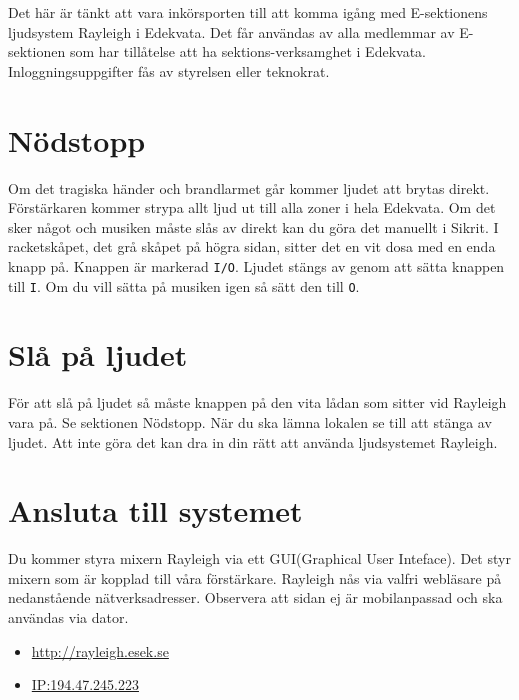 \documentclass[10pt]{article}
\def\doctitle{Rayleigh for Dummies}
\begin{document}
    \heading{\doctitle}
    \newline \newline
    Det här är tänkt att vara inkörsporten till att komma igång med E-sektionens ljudsystem Rayleigh i Edekvata. Det får användas av alla medlemmar av E-sektionen som har tillåtelse att ha sektions-verksamghet i Edekvata. Inloggningsuppgifter fås av styrelsen eller teknokrat. 
    
    \section{Nödstopp}
        Om det tragiska händer och brandlarmet går kommer ljudet att brytas direkt. Förstärkaren kommer strypa allt ljud ut till alla zoner i hela Edekvata.
        \newline \newline
        Om det sker något och musiken måste slås av direkt kan du göra det manuellt i Sikrit. I racketskåpet, det grå skåpet på högra sidan, sitter det en vit dosa med en enda knapp på. Knappen är markerad \texttt{I/O}. Ljudet stängs av genom att sätta knappen till \texttt{I}. Om du vill sätta på musiken igen så sätt den till \texttt{O}.
    
    \section{Slå på ljudet}
        För att slå på ljudet så måste knappen på den vita lådan som sitter vid Rayleigh vara på. Se sektionen Nödstopp. När du ska lämna lokalen se till att stänga av ljudet. Att inte göra det kan dra in din rätt att använda ljudsystemet Rayleigh. 
    
    \section{Ansluta till systemet}
         Du kommer styra mixern Rayleigh via ett GUI(Graphical User Inteface). Det styr mixern som är kopplad till våra förstärkare. Rayleigh nås via valfri webläsare på nedanstående nätverksadresser. Observera att sidan ej är mobilanpassad och ska användas via dator.
        \begin{itemize}
            \item \href{http://rayleigh.esek.se}{http://rayleigh.esek.se}
            \item \href{http://194.47.245.223}{IP:194.47.245.223}
        \end{itemize}
        
\end{document}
________________________
▶ Task description: Gather up, from the records above, each line where the word "måste" appears.

▶ Problem solution:
        Om det sker något och musiken måste slås av direkt kan du göra det manuellt i Sikrit. I racketskåpet, det grå skåpet på högra sidan, sitter det en vit dosa med en enda knapp på. Knappen är markerad \texttt{I/O}. Ljudet stängs av genom att sätta knappen till \texttt{I}. Om du vill sätta på musiken igen så sätt den till \texttt{O}.
        För att slå på ljudet så måste knappen på den vita lådan som sitter vid Rayleigh vara på. Se sektionen Nödstopp. När du ska lämna lokalen se till att stänga av ljudet. Att inte göra det kan dra in din rätt att använda ljudsystemet Rayleigh. 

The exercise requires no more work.